- The Washington Times - Tuesday, October 14, 2003

The Senate Environment and Public Works Committee today will once more consider the nomination of Mike Leavitt to head the Environmental Protection Agency. Considering the politics already in play, Republicans must be prepared to contend as hard as necessary to get his nomination to the floor.

By right, Mr. Leavitt’s name should already be there. He was nominated by Mr. Bush on Aug. 11, and his first hearing was scheduled for Sept. 18. That hearing was postponed at the request of Democrats. After the Sept. 23 hearing, the nomination was scheduled for a committee mark up on October 1. Yet, rather than allow his nomination to go to the floor (one which most lawmakers say would be easily approved), Democrats denied the nomination a vote and defied the democratic process by boycotting the hearing. Thus was the nomination held hostage to Democratic ambitions.

Mr. Leavitt’s fitness to serve is not in question. His decade-long tenure as governor of Utah testifies to his administrative ability. In 1999, Governing magazine proclaimed Mr. Leavitt “Public Official of the Year.” The clear skies over the Grand Canyon and the clear streams running through the state speak to his environmental stewardship.

Nor is Mr. Leavitt’s responsiveness to committee members in question. He answered 80 questions at the hearing and responded to an additional 400 posed by committee members. By comparison, his predecessor, Christine Todd Whitman, answered about 170 post-committee questions, and President Clinton’s EPA chief, Carol Browner, responded to about 100.
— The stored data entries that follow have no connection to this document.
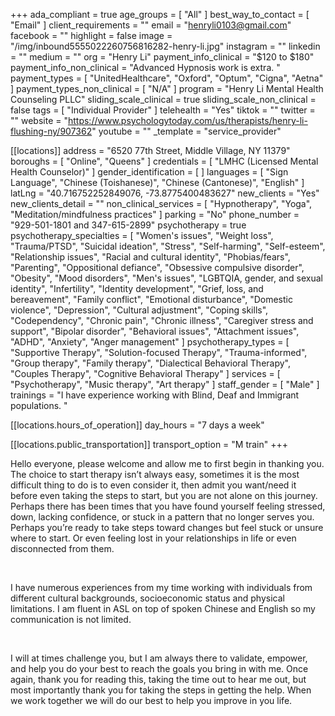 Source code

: +++
ada_compliant = true
age_groups = [ "All" ]
best_way_to_contact = [ "Email" ]
client_requirements = ""
email = "henryli0103@gmail.com"
facebook = ""
highlight = false
image = "/img/inbound5555022260756816282-henry-li.jpg"
instagram = ""
linkedin = ""
medium = ""
org = "Henry Li"
payment_info_clinical = "$120 to $180"
payment_info_non_clinical = "Advanced Hypnosis work is extra. "
payment_types = [ "UnitedHealthcare", "Oxford", "Optum", "Cigna", "Aetna" ]
payment_types_non_clinical = [ "N/A" ]
program = "Henry Li Mental Health Counseling PLLC"
sliding_scale_clinical = true
sliding_scale_non_clinical = false
tags = [ "Individual Provider" ]
telehealth = "Yes"
tiktok = ""
twitter = ""
website = "https://www.psychologytoday.com/us/therapists/henry-li-flushing-ny/907362"
youtube = ""
_template = "service_provider"

[[locations]]
address = "6520 77th Street, Middle Village, NY 11379"
boroughs = [ "Online", "Queens" ]
credentials = [ "LMHC (Licensed Mental Health Counselor)" ]
gender_identification = [ ]
languages = [
  "Sign Language",
  "Chinese (Toishanese)",
  "Chinese (Cantonese)",
  "English"
]
latLng = "40.716752252849076, -73.8775400483627"
new_clients = "Yes"
new_clients_detail = ""
non_clinical_services = [ "Hypnotherapy", "Yoga", "Meditation/mindfulness practices" ]
parking = "No"
phone_number = "929-501-1801 and 347-615-2899"
psychotherapy = true
psychotherapy_specialties = [
  "Women's issues",
  "Weight loss",
  "Trauma/PTSD",
  "Suicidal ideation",
  "Stress",
  "Self-harming",
  "Self-esteem",
  "Relationship issues",
  "Racial and cultural identity",
  "Phobias/fears",
  "Parenting",
  "Oppositional defiance",
  "Obsessive compulsive disorder",
  "Obesity",
  "Mood disorders",
  "Men's issues",
  "LGBTQIA, gender, and sexual identity",
  "Infertility",
  "Identity development",
  "Grief, loss, and bereavement",
  "Family conflict",
  "Emotional disturbance",
  "Domestic violence",
  "Depression",
  "Cultural adjustment",
  "Coping skills",
  "Codependency",
  "Chronic pain",
  "Chronic illness",
  "Caregiver stress and support",
  "Bipolar disorder",
  "Behavioral issues",
  "Attachment issues",
  "ADHD",
  "Anxiety",
  "Anger management"
]
psychotherapy_types = [
  "Supportive Therapy",
  "Solution-focused Therapy",
  "Trauma-informed",
  "Group therapy",
  "Family therapy",
  "Dialectical Behavioral Therapy",
  "Couples Therapy",
  "Cognitive Behavioral Therapy"
]
services = [ "Psychotherapy", "Music therapy", "Art therapy" ]
staff_gender = [ "Male" ]
trainings = "I have experience working with Blind, Deaf and Immigrant populations. "

  [[locations.hours_of_operation]]
  day_hours = "7 days a week"

  [[locations.public_transportation]]
  transport_option = "M train"
+++

Hello everyone, please welcome and allow me to first begin in thanking you. The choice to start therapy isn’t always easy, sometimes it is the most difficult thing to do is to even consider it, then admit you want/need it before even taking the steps to start, but you are not alone on this journey. Perhaps there has been times that you have found yourself feeling stressed, down, lacking confidence, or stuck in a pattern that no longer serves you. Perhaps you’re ready to take steps toward changes but feel stuck or unsure where to start. Or even feeling lost in your relationships in life or even disconnected from them.

<br>

I have numerous experiences from my time working with individuals from different cultural backgrounds, socioeconomic status and physical limitations. I am fluent in ASL on top of spoken Chinese and English so my communication is not limited.

<br>

I will at times challenge you, but I am always there to validate, empower, and help you do your best to reach the goals you bring in with me. Once again, thank you for reading this, taking the time out to hear me out, but most importantly thank you for taking the steps in getting the help. When we work together we will do our best to help you improve in you life.
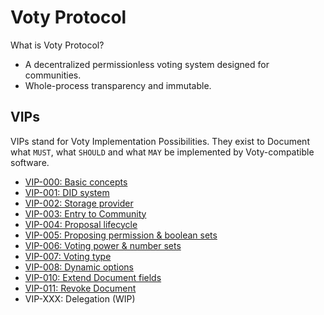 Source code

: # Voty Protocol

What is Voty Protocol?

- A decentralized permissionless voting system designed for communities.
- Whole-process transparency and immutable.

## VIPs

VIPs stand for Voty Implementation Possibilities. They exist to Document what `MUST`, what `SHOULD` and what `MAY` be implemented by Voty-compatible software.

- [VIP-000: Basic concepts](/vips/VIP-000.md)
- [VIP-001: DID system](/vips/VIP-001.md)
- [VIP-002: Storage provider](/vips/VIP-002.md)
- [VIP-003: Entry to Community](/vips/VIP-003.md)
- [VIP-004: Proposal lifecycle](/vips/VIP-004.md)
- [VIP-005: Proposing permission & boolean sets](/vips/VIP-005.md)
- [VIP-006: Voting power & number sets](/vips/VIP-006.md)
- [VIP-007: Voting type](/vips/VIP-007.md)
- [VIP-008: Dynamic options](/vips/VIP-008.md)
- [VIP-010: Extend Document fields](/vips/VIP-010.md)
- [VIP-011: Revoke Document](/vips/VIP-011.md)
- VIP-XXX: Delegation (WIP)
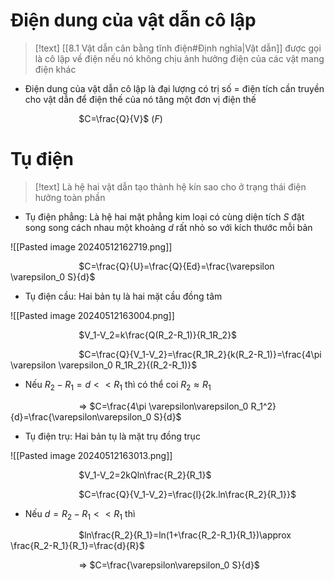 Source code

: 
# Điện dung của vật dẫn cô lập 

>[!text]
>[[8.1 Vật dẫn cân bằng tĩnh điện#Định nghĩa|Vật dẫn]] được gọi là cô lập về điện nếu nó không chịu ảnh hưởng điện của các vật mang điện khác

- Điện dung của vật dẫn cô lập là đại lượng có trị số = điện tích cần truyền cho vật dẫn để điện thế của nó tăng một đơn vị điện thế

$\hspace{3cm}$$C=\frac{Q}{V}$  $(F)$ 

# Tụ điện

>[!text]
>Là hệ hai vật dẫn tạo thành hệ kín sao cho ở trạng thái điện hưởng toàn phần

- Tụ điện phẳng: Là hệ hai mặt phẳng kim loại có cùng diện tích $S$ đặt song song cách nhau một khoảng $d$ rất nhỏ so với kích thước mỗi bản

![[Pasted image 20240512162719.png]]

$\hspace{3cm}$$C=\frac{Q}{U}=\frac{Q}{Ed}=\frac{\varepsilon \varepsilon_0 S}{d}$  


- Tụ điện cầu: Hai bản tụ là hai mặt cầu đồng tâm

![[Pasted image 20240512163004.png]]

$\hspace{3cm}$$V_1-V_2=k\frac{Q(R_2-R_1)}{R_1R_2}$ 

$\hspace{3cm}$$C=\frac{Q}{V_1-V_2}=\frac{R_1R_2}{k(R_2-R_1)}=\frac{4\pi \varepsilon \varepsilon_0 R_1R_2}{(R_2-R_1)}$ 

- Nếu $R_2-R_1=d << R_1$ thì có thể coi $R_2\approx R_1$

$\hspace{3cm}$$\Rightarrow$ $C=\frac{4\pi \varepsilon\varepsilon_0 R_1^2}{d}=\frac{\varepsilon\varepsilon_0 S}{d}$


- Tụ điện trụ: Hai bản tụ là mặt trụ đồng trục

![[Pasted image 20240512163013.png]]

$\hspace{3cm}$$V_1-V_2=2kQln\frac{R_2}{R_1}$ 

$\hspace{3cm}$$C=\frac{Q}{V_1-V_2}=\frac{l}{2k.ln\frac{R_2}{R_1}}$

- Nếu $d=R_2-R_1 << R_1$ thì

$\hspace{3cm}$$ln\frac{R_2}{R_1}=ln(1+\frac{R_2-R_1}{R_1})\approx \frac{R_2-R_1}{R_1}=\frac{d}{R}$    

$\hspace{3cm}$$\Rightarrow$ $C=\frac{\varepsilon\varepsilon_0 S}{d}$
To counter additional boycotts, Sen. James Inhofe, the committee chairman, has wisely placed Mr. Leavitt’s nomination on the committee calendar each day on which the panel is scheduled to meet this week. Even without additional attempts by Democrats to deny the constitutional process to Mr. Leavitt, his nomination faces additional challenges once it clears the committee. Sens. Joseph Lieberman, John Kerry, John Edwards, Hillary Clinton and Harry Reid, all Democrats, have promised to block the vote on the floor.

It’s hardly surprising that at least three of those five are seekers of the presidency. While those senators might like Mr. Leavitt, and might not even object to many of his views, they are eager to delay his nomination and deny him votes in pursuit of higher office. Republicans should be prepared to do what is necessary to make sure Mr. Leavitt gets a fair hearing on the Senate floor.